Seit der Erfindung der Daguerreotypie und somit der Möglichkeit, Fotografien dauerhaft zu fixieren, diente das Foto als Wiedergabe der Wirklichkeit in all ihren Details. Erst 1859, also 20 Jahre nach ihrer Erfindung, wurde die Gleichung Fotografie = Schärfe auf einer internationalen Konferenz in London erstmals in Frage gestellt.

Plötzlich wurde empfohlen, statt gleichmäßiger Schärfe mal den Hintergrund verschwimmen zu lassen, doch erst gegen Ende des 19. Jahrhunderts war die „unscharfe Richtung“ auch Mode im deutschsprachigen Raum. Es wurden in Fachzeitschriften sogar regelmäßig Tipps gegeben, wie man durch Gelatinefolien, Tüllschichten oder sogar Damenstrümpfe zwischen Kamera und Objektiv gespannt, feine Unschärfen erzeugen konnte.

Es galt vor allem als schick, gerade Frauen nicht gnadenlos vollscharf abzubilden, sondern sie dezent weichzuzeichnen, um eventuelle kleine Makel so vertuschen zu können. Auch heute gibt es eine Tendenz, weibliche Modelle eher unscharf abzulichten, um ihnen eine Zartheit zu verleihen. Doch auch hier variiert der Grad der Unschärfe natürlich erheblich.

Portrait einer nackten Frau in kalten Farben

Fotograf: Hasse Linden

Portrait einer blonden Frau im BH, vor einem Heizkörper.

Fotografin: Orphin

Ob es nun darum geht, etwas zu vertuschen oder bestimmte Dinge in den Fokus zu rücken, um die unscharfen Aspekte zu überlagern und somit den Blick des Betrachters gezielt zu lenken, ist letztendlich eine Frage des Wahrheitsanspruches an das Foto und welche Geschichte es erzählen soll.

Scharfe Details haben eine besonders blickfangende Wirkung, wenn der Rest des Bildes in partieller Unschärfe verschwimmt. Dabei ist es spannend, wie manchmal Vordergrund und manchmal Hintergrund als Blickfänger dienen, allein durch die Entscheidung zu Schärfe und Unschärfe.

Fotografin: Marit Beer

Fotografin: Marit Beer

Fotografin: Nastya Kaletkina

Fotografin: Nastya Kaletkina

Der Fotograf Heinrich Kühn war 1897 der Meinung, es sei Aufgabe der Unschärfe, innere Bilder sichtbar zu machen.

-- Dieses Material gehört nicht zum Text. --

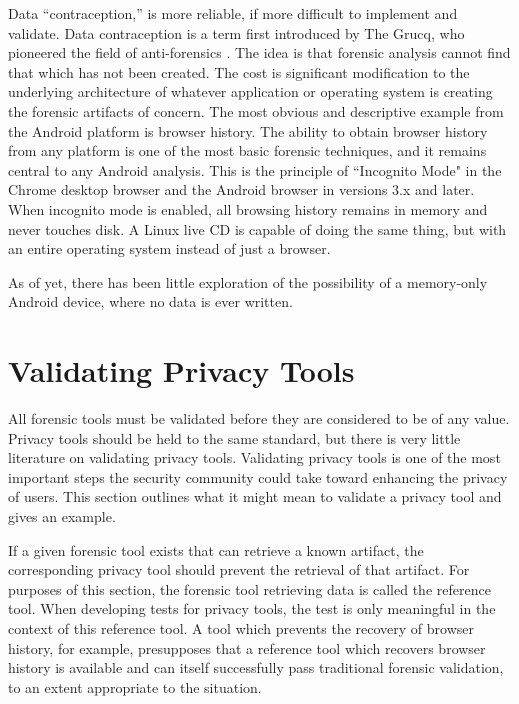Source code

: Data ``contraception,'' is more reliable, if more difficult to implement and validate.  Data contraception is a term first
introduced by The Grucq, who pioneered the field of anti-forensics \cite{defiling}.  The idea is that forensic analysis cannot find
that which has not been created.  The cost is significant modification to the underlying architecture of whatever application or
operating system is creating the forensic artifacts of concern.  The most obvious and descriptive example from the Android platform
is browser history.  The ability to obtain browser history from any platform is one of the most basic forensic techniques, and it
remains central to any Android analysis.  This is the principle of ``Incognito Mode" in the Chrome desktop browser and the Android
browser in versions 3.x and later. When incognito mode is enabled, all browsing history remains in memory and never touches disk. A
Linux live CD is capable of doing the same thing, but with an entire operating system instead of just a browser.

As of yet, there has been little exploration of the possibility of a memory-only Android device, where no data is ever written. 


\section{Validating Privacy Tools}
All forensic tools must be validated before they are considered to be of any value. Privacy tools should be held to the same
standard, but there is very little literature on validating privacy tools.  Validating privacy tools is one of the most important
steps the security community could take toward enhancing the privacy of users.  This section outlines what it might mean to validate
a privacy tool and gives an example. 

If a given forensic tool exists that can retrieve a known artifact, the corresponding privacy tool should prevent the retrieval of
that artifact. For purposes of this section, the forensic tool retrieving data is called the reference tool. When developing tests
for privacy tools, the test is only meaningful in the context of this reference tool. A tool which prevents the recovery of browser
history, for example, presupposes that a reference tool which recovers browser history is available and can itself successfully pass
traditional forensic validation, to an extent appropriate to the situation.

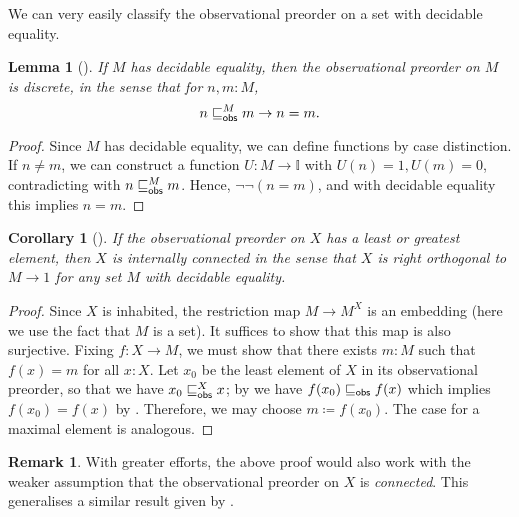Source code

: \documentclass[a4paper,12pt]{amsart}
\newtheorem{lemma}[theorem]{Lemma}
\newtheorem{corollary}[theorem]{Corollary}
\theoremstyle{definition}
\newtheorem{remark}[theorem]{Remark}
\newcommand{\mbb}[1]{\mathbb{#1}}
\newcommand{\I}{\mbb I}
\begin{document}
We can very easily classify the observational preorder on a set with decidable equality.

\begin{lemma}[\AxiomNT]\label{lem:obs-preord-on-set-with-decidable-equality}
  If $M$ has decidable equality, then the observational preorder on $M$ is discrete, in the sense that for $n,m : M$,
  \[ n \obsle[M] m \to n = m\text{.} \]
\end{lemma}
\begin{proof}
  Since $M$ has decidable equality, we can define functions by case distinction. If $n \neq m$, we can construct a function $U : M \to \I$ with $U(n) = 1,U(m) = 0$, contradicting with $n \obsle[M] m$. Hence, $\neg\neg (n=m)$, and with decidable equality this implies $n = m$.
\end{proof}


\begin{corollary}[\AxiomNT]\label{cor:connectedpreservediscrete}
  If the observational preorder on $X$ has a least or greatest element, then $X$ is \emph{internally connected} in the sense that $X$ is right orthogonal to $M \to 1$ for any set $M$ with decidable equality.
\end{corollary}
\begin{proof}
  Since $X$ is inhabited, the restriction map $M \to M^X$ is an embedding (here we use the fact that $M$ is a set). It suffices to show that this map is also surjective.
  Fixing $f\colon X\to M$, we must show that there exists $m:M$ such that $f(x) = m$ for all $x:X$. Let $x_0$ be the least element of $X$ in its observational preorder, so that we have $x_0\obsle[X] x$; by  we have $f(x_0) \obsle f(x)$ which implies $f(x_0) = f(x)$ by . Therefore, we may choose $m\coloneq f(x_0)$. The case for a maximal element is analogous.
\end{proof}

\begin{remark}
  With greater efforts, the above proof would also work with the weaker assumption that the observational preorder on $X$ is \emph{connected}. This generalises a similar result given by \citet[Prop.~4.4.1]{hyland1990first}.
\end{remark}
\end{document}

Vorstellungs- und Erinnerungsbilder waren für ihn so fotografisch umsetzbar, denn auch unser echtes Erinnerungsvermögen gibt uns keine detaillierte Aufschlüsselung, wie eine vergangene Szene genau ausgesehen hat.

Farbe und Muster einer Tapete, die Form eines Möbelstücks oder Details der Kleidung, an Einzelheiten können wir uns oft nur unscharf erinnern. Verblasste Erinnerung hat ähnlichkeiten mit unscharfen Fotografien, auch wenn Wissenschaftler bestreiten, dass es überhaupt so etwas wie ein „inneres Bild“ gebe und dieses Denken lediglich inspiriert sei durch Filme.1

Und wirklich: Unschärfe fungiert in Filmen gleichsam als Code, denn man hat gelernt, dass es sich entweder um eine Rückblende oder einen Traum handeln muss, wenn die Bilder verschwimmen oder weichgezeichnet sind. Denkt mal drüber nach, es ist faszinierend, wie stark wir filmisch geprägt sind!

Dennoch ist es spannend, wie ein unscharfes Foto uns Verschwinden suggeriert, einen übergang zwischen Realität und Nichts, ein indefinites verträumtes Dazwischen und der Betrachter zwischen Sichtbarkeit und Unsichtbarkeit hin- und hergeschoben wird.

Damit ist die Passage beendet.